Work required →
Lines with the string "whether" must each be copied from the listing.

Given entries →
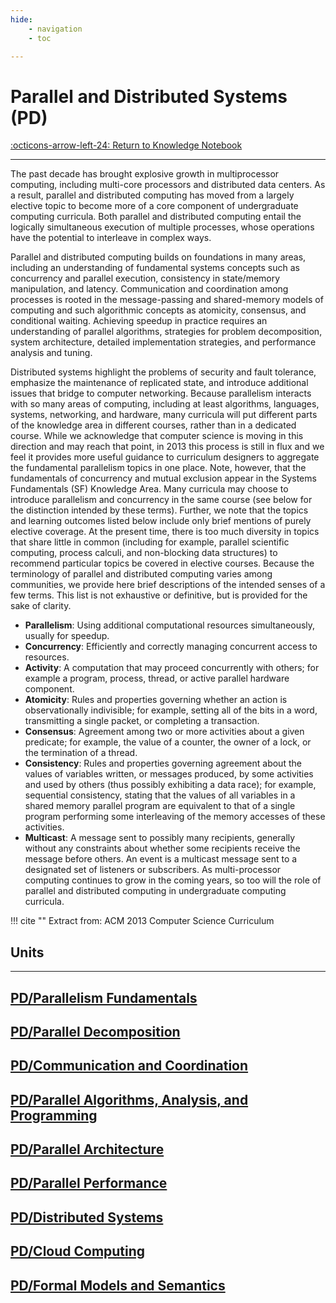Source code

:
 ```yaml
---
hide:
    - navigation
    - toc

---
```

# Parallel and Distributed Systems (PD)

[:octicons-arrow-left-24: Return to Knowledge Notebook](/Knowledge-Notebook/)

---

The past decade has brought explosive growth in multiprocessor computing, including multi-core processors and distributed data centers. As a result, parallel and distributed computing has moved from a largely elective topic to become more of a core component of undergraduate computing curricula. Both parallel and distributed computing entail the logically simultaneous execution of multiple processes, whose operations have the potential to interleave in complex ways.

Parallel and distributed computing builds on foundations in many areas, including an understanding of fundamental systems concepts such as concurrency and parallel execution, consistency in state/memory manipulation, and latency. Communication and coordination among processes is rooted in the message-passing and shared-memory models of computing and such algorithmic concepts as atomicity, consensus, and conditional waiting. Achieving speedup in practice requires an understanding of parallel algorithms, strategies for problem decomposition, system architecture, detailed implementation strategies, and performance analysis and tuning.

Distributed systems highlight the problems of security and fault tolerance, emphasize the maintenance of replicated state, and introduce additional issues that bridge to computer networking. Because parallelism interacts with so many areas of computing, including at least algorithms, languages, systems, networking, and hardware, many curricula will put different parts of the knowledge area in different courses, rather than in a dedicated course. While we acknowledge that computer science is moving in this direction and may reach that point, in 2013 this process is still in flux and we feel it provides more useful guidance to curriculum designers to aggregate the fundamental parallelism topics in one place. Note, however, that the fundamentals of concurrency and mutual exclusion appear in the Systems Fundamentals (SF) Knowledge Area. Many curricula may choose to introduce parallelism and concurrency in the same course (see below for the distinction intended by these terms). Further, we note that the topics and learning outcomes listed below include only brief mentions of purely elective coverage. At the present time, there is too much diversity in topics that share little in common (including for example, parallel scientific computing, process calculi, and non-blocking data structures) to recommend particular topics be covered in elective courses. Because the terminology of parallel and distributed computing varies among communities, we provide here brief descriptions of the intended senses of a few terms. This list is not exhaustive or definitive, but is provided for the sake of clarity.

- **Parallelism**: Using additional computational resources simultaneously, usually for speedup.
- **Concurrency**: Efficiently and correctly managing concurrent access to resources.
- **Activity**: A computation that may proceed concurrently with others; for example a program, process, thread, or active parallel hardware component.
- **Atomicity**: Rules and properties governing whether an action is observationally indivisible; for example, setting all of the bits in a word, transmitting a single packet, or completing a transaction.
- **Consensus**: Agreement among two or more activities about a given predicate; for example, the value of a counter, the owner of a lock, or the termination of a thread.
- **Consistency**: Rules and properties governing agreement about the values of variables written, or messages produced, by some activities and used by others (thus possibly exhibiting a data race); for example, sequential consistency, stating that the values of all variables in a shared memory parallel program are equivalent to that of a single program performing some interleaving of the memory accesses of these activities.
- **Multicast**: A message sent to possibly many recipients, generally without any constraints about whether some recipients receive the message before others. An event is a multicast message sent to a designated set of listeners or subscribers. As multi-processor computing continues to grow in the coming years, so too will the role of parallel and distributed computing in undergraduate computing curricula. 

!!! cite ""
    Extract from: ACM 2013 Computer Science Curriculum

## Units

---

<div class="container px-4 py-2" id="custom-cards">
    <div class="row row-cols-1 row-cols-lg-3 align-items-stretch g-4 py-3">
        <div class="col">
            <a href="02_Parallelism-Fundamentals">
                <div class="card card-cover h-100 overflow-hidden text-white bg-dark rounded-5 shadow-lg">
                    <div class="d-flex flex-column h-100 p-5 pb-3 text-white text-shadow-1">
                        <h2>PD/Parallelism Fundamentals</h2>
                    </div>
                </div>
            </a>
        </div>
        <div class="col">
            <a href="03_Parallel-Decomposition">
                <div class="card card-cover h-100 overflow-hidden text-white bg-dark rounded-5 shadow-lg">
                    <div class="d-flex flex-column h-100 p-5 pb-3 text-white text-shadow-1">
                        <h2>PD/Parallel Decomposition</h2>
                    </div>
                </div>
            </a>
        </div>
        <div class="col">
            <a href="04_Communication-Coordination">
                <div class="card card-cover h-100 overflow-hidden text-white bg-dark rounded-5 shadow-lg">
                    <div class="d-flex flex-column h-100 p-5 pb-3 text-shadow-1">
                        <h2>PD/Communication and Coordination</h2>
                    </div>
                </div>
            </a>
        </div>
    </div>
    <div class="row row-cols-1 row-cols-lg-3 align-items-stretch g-4 py-3">
        <div class="col">
            <a href="05_Parallel-Algorithms-Analysis-Programming">
                <div class="card card-cover h-100 overflow-hidden text-white bg-dark rounded-5 shadow-lg">
                    <div class="d-flex flex-column h-100 p-5 pb-3 text-white text-shadow-1">
                        <h2>PD/Parallel Algorithms, Analysis, and Programming</h2>
                    </div>
                </div>
            </a>
        </div>
        <div class="col">
            <a href="06_Parallel-Architecture">
                <div class="card card-cover h-100 overflow-hidden text-white bg-dark rounded-5 shadow-lg">
                    <div class="d-flex flex-column h-100 p-5 pb-3 text-white text-shadow-1">
                        <h2>PD/Parallel Architecture</h2>
                    </div>
                </div>
            </a>
        </div>
        <div class="col">
            <a href="07_Parallel-Performance">
                <div class="card card-cover h-100 overflow-hidden text-white bg-dark rounded-5 shadow-lg">
                    <div class="d-flex flex-column h-100 p-5 pb-3 text-shadow-1">
                        <h2>PD/Parallel Performance</h2>
                    </div>
                </div>
            </a>
        </div>
    </div>
    <div class="row row-cols-1 row-cols-lg-3 align-items-stretch g-4 py-3">
        <div class="col">
            <a href="08_Distributed-Systems">
                <div class="card card-cover h-100 overflow-hidden text-white bg-dark rounded-5 shadow-lg">
                    <div class="d-flex flex-column h-100 p-5 pb-3 text-white text-shadow-1">
                        <h2>PD/Distributed Systems</h2>
                    </div>
                </div>
            </a>
        </div>
        <div class="col">
            <a href="09_Cloud-Computing">
                <div class="card card-cover h-100 overflow-hidden text-white bg-dark rounded-5 shadow-lg">
                    <div class="d-flex flex-column h-100 p-5 pb-3 text-white text-shadow-1">
                        <h2>PD/Cloud Computing</h2>
                    </div>
                </div>
            </a>
        </div>
        <div class="col">
            <a href="10_Formal-Models-Semantics">
                <div class="card card-cover h-100 overflow-hidden text-white bg-dark rounded-5 shadow-lg">
                    <div class="d-flex flex-column h-100 p-5 pb-3 text-shadow-1">
                        <h2>PD/Formal Models and Semantics</h2>
                    </div>
                </div>
            </a>
        </div>
    </div>
</div>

Solution →
- **Atomicity**: Rules and properties governing whether an action is observationally indivisible; for example, setting all of the bits in a word, transmitting a single packet, or completing a transaction.
- **Multicast**: A message sent to possibly many recipients, generally without any constraints about whether some recipients receive the message before others. An event is a multicast message sent to a designated set of listeners or subscribers. As multi-processor computing continues to grow in the coming years, so too will the role of parallel and distributed computing in undergraduate computing curricula. 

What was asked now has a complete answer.